WHAT TO DO: The expected output is the full set of entries, printed exactly, without pictures.
=== MATERIAL FOR THE TASK ===
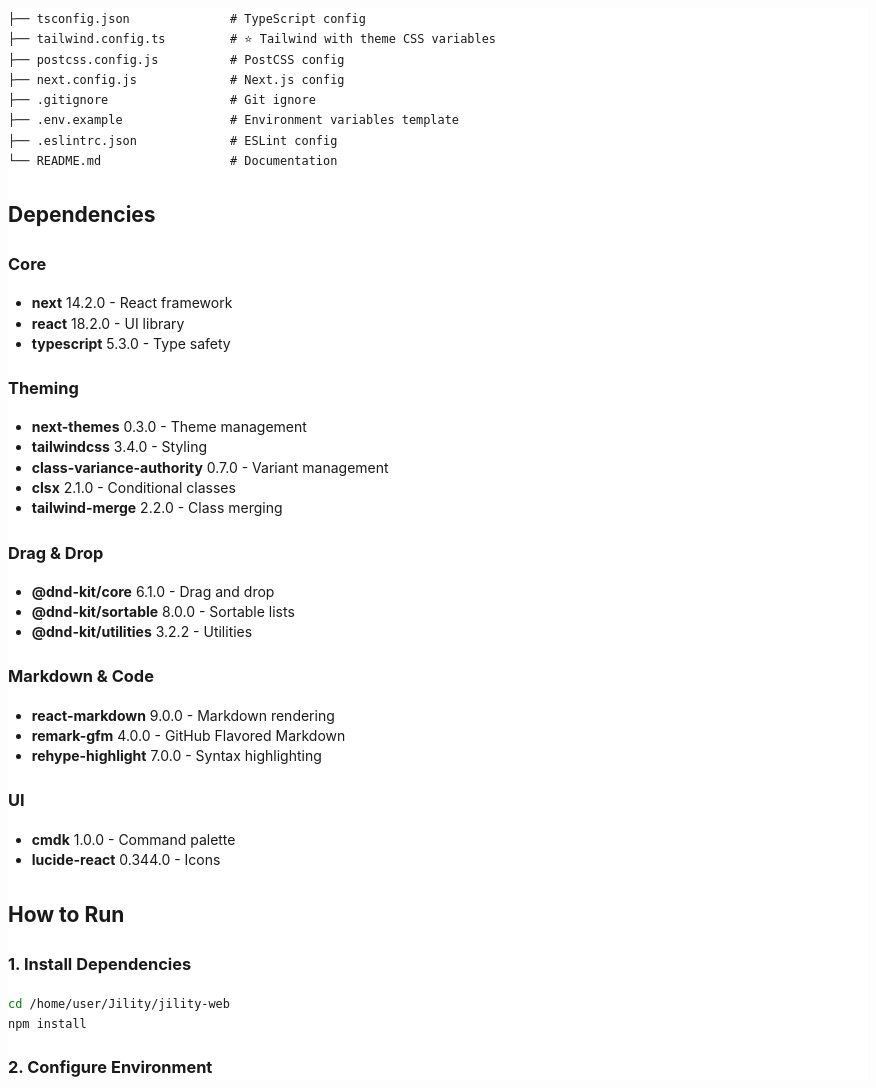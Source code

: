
 ```
├── tsconfig.json              # TypeScript config
├── tailwind.config.ts         # ⭐ Tailwind with theme CSS variables
├── postcss.config.js          # PostCSS config
├── next.config.js             # Next.js config
├── .gitignore                 # Git ignore
├── .env.example               # Environment variables template
├── .eslintrc.json             # ESLint config
└── README.md                  # Documentation
```

## Dependencies

### Core
- **next** 14.2.0 - React framework
- **react** 18.2.0 - UI library
- **typescript** 5.3.0 - Type safety

### Theming
- **next-themes** 0.3.0 - Theme management
- **tailwindcss** 3.4.0 - Styling
- **class-variance-authority** 0.7.0 - Variant management
- **clsx** 2.1.0 - Conditional classes
- **tailwind-merge** 2.2.0 - Class merging

### Drag & Drop
- **@dnd-kit/core** 6.1.0 - Drag and drop
- **@dnd-kit/sortable** 8.0.0 - Sortable lists
- **@dnd-kit/utilities** 3.2.2 - Utilities

### Markdown & Code
- **react-markdown** 9.0.0 - Markdown rendering
- **remark-gfm** 4.0.0 - GitHub Flavored Markdown
- **rehype-highlight** 7.0.0 - Syntax highlighting

### UI
- **cmdk** 1.0.0 - Command palette
- **lucide-react** 0.344.0 - Icons

## How to Run

### 1. Install Dependencies

```bash
cd /home/user/Jility/jility-web
npm install
```

### 2. Configure Environment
===
YOUR RESPONSE:
Source code

:
 ```
├── tsconfig.json              # TypeScript config
├── tailwind.config.ts         # ⭐ Tailwind with theme CSS variables
├── postcss.config.js          # PostCSS config
├── next.config.js             # Next.js config
├── .gitignore                 # Git ignore
├── .env.example               # Environment variables template
├── .eslintrc.json             # ESLint config
└── README.md                  # Documentation
```

## Dependencies

### Core
- **next** 14.2.0 - React framework
- **react** 18.2.0 - UI library
- **typescript** 5.3.0 - Type safety

### Theming
- **next-themes** 0.3.0 - Theme management
- **tailwindcss** 3.4.0 - Styling
- **class-variance-authority** 0.7.0 - Variant management
- **clsx** 2.1.0 - Conditional classes
- **tailwind-merge** 2.2.0 - Class merging

### Drag & Drop
- **@dnd-kit/core** 6.1.0 - Drag and drop
- **@dnd-kit/sortable** 8.0.0 - Sortable lists
- **@dnd-kit/utilities** 3.2.2 - Utilities

### Markdown & Code
- **react-markdown** 9.0.0 - Markdown rendering
- **remark-gfm** 4.0.0 - GitHub Flavored Markdown
- **rehype-highlight** 7.0.0 - Syntax highlighting

### UI
- **cmdk** 1.0.0 - Command palette
- **lucide-react** 0.344.0 - Icons

## How to Run

### 1. Install Dependencies

```bash
cd /home/user/Jility/jility-web
npm install
```

### 2. Configure Environment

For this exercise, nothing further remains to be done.